Data extracted from a collection
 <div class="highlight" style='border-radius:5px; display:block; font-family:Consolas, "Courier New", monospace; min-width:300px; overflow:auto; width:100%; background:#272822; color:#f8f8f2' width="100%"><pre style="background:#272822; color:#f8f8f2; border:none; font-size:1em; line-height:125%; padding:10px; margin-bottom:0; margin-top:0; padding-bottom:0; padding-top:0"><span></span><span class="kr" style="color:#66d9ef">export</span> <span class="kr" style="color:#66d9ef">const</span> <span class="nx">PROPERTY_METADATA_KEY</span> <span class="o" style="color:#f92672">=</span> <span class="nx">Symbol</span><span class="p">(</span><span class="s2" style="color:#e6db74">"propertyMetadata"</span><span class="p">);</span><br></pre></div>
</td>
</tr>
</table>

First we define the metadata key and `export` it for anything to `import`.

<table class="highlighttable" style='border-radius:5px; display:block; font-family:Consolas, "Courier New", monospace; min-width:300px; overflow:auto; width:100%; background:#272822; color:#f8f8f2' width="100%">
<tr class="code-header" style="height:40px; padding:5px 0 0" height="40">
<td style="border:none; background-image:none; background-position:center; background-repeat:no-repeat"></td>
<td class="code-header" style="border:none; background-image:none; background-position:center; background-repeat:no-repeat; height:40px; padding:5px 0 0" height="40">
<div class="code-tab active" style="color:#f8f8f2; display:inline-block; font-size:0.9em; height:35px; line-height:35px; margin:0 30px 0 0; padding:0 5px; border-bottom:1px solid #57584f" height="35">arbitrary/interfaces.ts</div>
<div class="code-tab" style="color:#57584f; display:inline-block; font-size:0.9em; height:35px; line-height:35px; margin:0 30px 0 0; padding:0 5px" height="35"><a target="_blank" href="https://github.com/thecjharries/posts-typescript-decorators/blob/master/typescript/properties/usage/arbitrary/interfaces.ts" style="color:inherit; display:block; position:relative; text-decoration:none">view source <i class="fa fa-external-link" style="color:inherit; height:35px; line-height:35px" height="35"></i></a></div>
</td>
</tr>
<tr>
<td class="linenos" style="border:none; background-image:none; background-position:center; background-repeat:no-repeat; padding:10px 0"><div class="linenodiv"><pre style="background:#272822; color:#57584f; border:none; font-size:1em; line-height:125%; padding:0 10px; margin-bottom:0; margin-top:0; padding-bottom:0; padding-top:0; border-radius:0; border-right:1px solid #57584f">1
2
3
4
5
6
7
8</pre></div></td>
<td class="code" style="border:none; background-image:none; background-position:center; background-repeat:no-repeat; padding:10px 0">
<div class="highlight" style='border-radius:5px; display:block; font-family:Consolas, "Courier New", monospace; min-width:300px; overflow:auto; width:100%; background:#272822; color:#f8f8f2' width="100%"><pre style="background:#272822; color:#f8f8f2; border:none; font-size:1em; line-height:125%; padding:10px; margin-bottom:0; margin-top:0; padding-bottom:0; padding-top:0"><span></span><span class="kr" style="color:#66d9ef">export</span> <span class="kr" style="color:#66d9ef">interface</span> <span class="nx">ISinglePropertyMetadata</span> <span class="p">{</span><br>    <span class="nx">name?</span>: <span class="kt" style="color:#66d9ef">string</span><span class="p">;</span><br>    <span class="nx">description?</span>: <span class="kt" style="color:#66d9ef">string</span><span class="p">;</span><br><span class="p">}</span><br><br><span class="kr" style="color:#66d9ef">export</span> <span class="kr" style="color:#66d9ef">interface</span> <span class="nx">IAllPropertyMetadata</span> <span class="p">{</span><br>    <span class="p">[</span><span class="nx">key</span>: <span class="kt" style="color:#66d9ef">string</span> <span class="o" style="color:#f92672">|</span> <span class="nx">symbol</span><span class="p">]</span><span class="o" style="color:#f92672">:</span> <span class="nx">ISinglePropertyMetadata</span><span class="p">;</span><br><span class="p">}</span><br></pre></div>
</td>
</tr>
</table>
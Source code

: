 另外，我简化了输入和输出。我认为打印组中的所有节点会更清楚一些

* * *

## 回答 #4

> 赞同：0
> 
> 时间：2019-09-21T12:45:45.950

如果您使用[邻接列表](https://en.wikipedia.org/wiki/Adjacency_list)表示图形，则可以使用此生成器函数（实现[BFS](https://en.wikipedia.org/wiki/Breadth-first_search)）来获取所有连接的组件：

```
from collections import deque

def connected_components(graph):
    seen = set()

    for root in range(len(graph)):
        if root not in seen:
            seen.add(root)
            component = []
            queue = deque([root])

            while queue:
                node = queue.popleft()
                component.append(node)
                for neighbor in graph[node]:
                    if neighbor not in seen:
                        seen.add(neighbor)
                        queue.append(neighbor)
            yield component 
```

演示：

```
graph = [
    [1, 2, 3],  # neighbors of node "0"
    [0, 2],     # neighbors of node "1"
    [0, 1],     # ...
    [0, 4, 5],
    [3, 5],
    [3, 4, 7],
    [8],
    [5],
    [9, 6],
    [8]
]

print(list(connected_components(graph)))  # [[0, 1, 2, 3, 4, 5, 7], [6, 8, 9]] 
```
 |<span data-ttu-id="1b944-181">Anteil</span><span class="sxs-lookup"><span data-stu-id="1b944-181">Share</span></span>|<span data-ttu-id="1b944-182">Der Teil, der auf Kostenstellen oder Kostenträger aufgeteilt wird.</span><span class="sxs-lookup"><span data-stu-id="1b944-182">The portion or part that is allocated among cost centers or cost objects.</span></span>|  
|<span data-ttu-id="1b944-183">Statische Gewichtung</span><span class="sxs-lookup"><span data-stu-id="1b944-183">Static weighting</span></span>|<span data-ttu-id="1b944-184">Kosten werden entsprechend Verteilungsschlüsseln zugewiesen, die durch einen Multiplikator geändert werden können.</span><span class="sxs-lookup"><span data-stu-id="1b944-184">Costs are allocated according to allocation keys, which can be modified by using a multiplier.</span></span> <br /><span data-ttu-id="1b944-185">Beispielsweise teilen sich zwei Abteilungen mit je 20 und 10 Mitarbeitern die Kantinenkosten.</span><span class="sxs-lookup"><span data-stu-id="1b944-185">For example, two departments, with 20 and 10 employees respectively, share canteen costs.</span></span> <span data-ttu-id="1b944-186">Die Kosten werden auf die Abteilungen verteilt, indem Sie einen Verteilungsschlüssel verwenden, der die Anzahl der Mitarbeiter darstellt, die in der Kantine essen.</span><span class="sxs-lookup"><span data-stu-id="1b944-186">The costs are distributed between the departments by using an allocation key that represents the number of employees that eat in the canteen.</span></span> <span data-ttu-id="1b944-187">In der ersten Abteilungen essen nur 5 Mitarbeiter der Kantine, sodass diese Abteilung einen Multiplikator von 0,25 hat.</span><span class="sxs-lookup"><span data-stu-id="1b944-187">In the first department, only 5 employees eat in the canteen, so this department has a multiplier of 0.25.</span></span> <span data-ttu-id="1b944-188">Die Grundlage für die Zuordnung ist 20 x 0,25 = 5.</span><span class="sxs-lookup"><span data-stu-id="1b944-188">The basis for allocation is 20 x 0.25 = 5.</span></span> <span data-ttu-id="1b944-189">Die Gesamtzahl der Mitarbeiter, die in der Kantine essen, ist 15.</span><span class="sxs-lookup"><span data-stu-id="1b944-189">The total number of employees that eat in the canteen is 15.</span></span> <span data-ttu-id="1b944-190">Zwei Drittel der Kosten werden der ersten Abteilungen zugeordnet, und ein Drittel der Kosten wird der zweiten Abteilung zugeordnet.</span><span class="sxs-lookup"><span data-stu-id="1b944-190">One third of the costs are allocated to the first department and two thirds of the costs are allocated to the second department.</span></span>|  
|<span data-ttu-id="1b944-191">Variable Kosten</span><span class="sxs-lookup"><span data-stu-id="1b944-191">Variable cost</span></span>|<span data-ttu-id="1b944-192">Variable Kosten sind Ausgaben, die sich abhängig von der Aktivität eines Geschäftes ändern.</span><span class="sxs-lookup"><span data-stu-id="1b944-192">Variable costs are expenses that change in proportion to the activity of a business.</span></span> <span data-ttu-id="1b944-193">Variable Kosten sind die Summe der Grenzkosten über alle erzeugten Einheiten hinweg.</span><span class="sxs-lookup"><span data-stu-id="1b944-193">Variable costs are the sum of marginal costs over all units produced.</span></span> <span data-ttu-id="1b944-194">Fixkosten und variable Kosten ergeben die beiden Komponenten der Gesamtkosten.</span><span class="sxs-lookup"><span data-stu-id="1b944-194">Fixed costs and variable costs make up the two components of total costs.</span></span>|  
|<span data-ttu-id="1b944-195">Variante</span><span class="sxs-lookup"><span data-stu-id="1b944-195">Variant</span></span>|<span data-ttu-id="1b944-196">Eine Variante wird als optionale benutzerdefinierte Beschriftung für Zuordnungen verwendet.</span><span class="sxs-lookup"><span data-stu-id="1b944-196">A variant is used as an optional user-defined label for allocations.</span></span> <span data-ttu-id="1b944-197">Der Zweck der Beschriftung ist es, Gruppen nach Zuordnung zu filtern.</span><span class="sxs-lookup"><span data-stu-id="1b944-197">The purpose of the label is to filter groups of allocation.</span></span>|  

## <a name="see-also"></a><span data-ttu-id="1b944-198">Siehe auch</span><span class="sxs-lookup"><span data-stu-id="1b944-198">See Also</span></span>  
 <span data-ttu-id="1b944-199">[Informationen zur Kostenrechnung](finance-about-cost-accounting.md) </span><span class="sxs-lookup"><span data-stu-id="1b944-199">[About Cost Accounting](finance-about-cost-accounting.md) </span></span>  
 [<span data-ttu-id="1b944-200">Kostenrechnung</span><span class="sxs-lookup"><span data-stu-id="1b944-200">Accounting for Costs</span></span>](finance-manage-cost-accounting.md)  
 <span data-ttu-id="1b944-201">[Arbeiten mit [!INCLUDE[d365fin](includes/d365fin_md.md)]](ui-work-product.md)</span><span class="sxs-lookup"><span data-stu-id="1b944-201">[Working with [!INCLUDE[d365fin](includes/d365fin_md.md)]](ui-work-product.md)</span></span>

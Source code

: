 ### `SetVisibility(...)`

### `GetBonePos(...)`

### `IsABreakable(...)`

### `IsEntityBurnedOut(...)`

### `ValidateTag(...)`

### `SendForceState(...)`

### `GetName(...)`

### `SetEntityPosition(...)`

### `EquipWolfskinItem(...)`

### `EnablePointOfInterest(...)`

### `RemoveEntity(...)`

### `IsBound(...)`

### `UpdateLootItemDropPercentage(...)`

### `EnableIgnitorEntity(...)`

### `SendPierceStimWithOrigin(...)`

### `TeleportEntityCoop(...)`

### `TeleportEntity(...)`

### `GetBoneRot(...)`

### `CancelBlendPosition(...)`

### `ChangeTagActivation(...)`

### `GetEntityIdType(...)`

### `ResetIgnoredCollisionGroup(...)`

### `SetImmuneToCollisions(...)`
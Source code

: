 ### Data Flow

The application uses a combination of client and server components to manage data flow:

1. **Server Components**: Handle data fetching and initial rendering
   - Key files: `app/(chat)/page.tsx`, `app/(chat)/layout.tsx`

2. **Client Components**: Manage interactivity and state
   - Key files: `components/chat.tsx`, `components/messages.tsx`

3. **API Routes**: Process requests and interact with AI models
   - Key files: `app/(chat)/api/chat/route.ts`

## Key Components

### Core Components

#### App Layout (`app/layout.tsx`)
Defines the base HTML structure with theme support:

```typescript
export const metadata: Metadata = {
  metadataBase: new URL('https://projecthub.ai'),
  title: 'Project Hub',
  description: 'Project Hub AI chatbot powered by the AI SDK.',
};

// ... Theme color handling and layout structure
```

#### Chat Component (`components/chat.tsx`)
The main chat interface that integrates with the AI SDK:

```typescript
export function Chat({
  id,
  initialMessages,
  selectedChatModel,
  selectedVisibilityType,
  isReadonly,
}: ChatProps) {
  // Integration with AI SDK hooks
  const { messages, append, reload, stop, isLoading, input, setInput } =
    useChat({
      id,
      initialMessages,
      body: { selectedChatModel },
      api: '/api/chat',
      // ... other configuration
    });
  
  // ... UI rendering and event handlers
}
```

> **BRIEF**: Starting at the line in the records above that contains "#### App Layout", output every line up to and including the last one, with nothing added.

> **EXPECTED ANSWER**:
#### App Layout (`app/layout.tsx`)
Defines the base HTML structure with theme support:

```typescript
export const metadata: Metadata = {
  metadataBase: new URL('https://projecthub.ai'),
  title: 'Project Hub',
  description: 'Project Hub AI chatbot powered by the AI SDK.',
};

// ... Theme color handling and layout structure
```

#### Chat Component (`components/chat.tsx`)
The main chat interface that integrates with the AI SDK:

```typescript
export function Chat({
  id,
  initialMessages,
  selectedChatModel,
  selectedVisibilityType,
  isReadonly,
}: ChatProps) {
  // Integration with AI SDK hooks
  const { messages, append, reload, stop, isLoading, input, setInput } =
    useChat({
      id,
      initialMessages,
      body: { selectedChatModel },
      api: '/api/chat',
      // ... other configuration
    });
  
  // ... UI rendering and event handlers
}
```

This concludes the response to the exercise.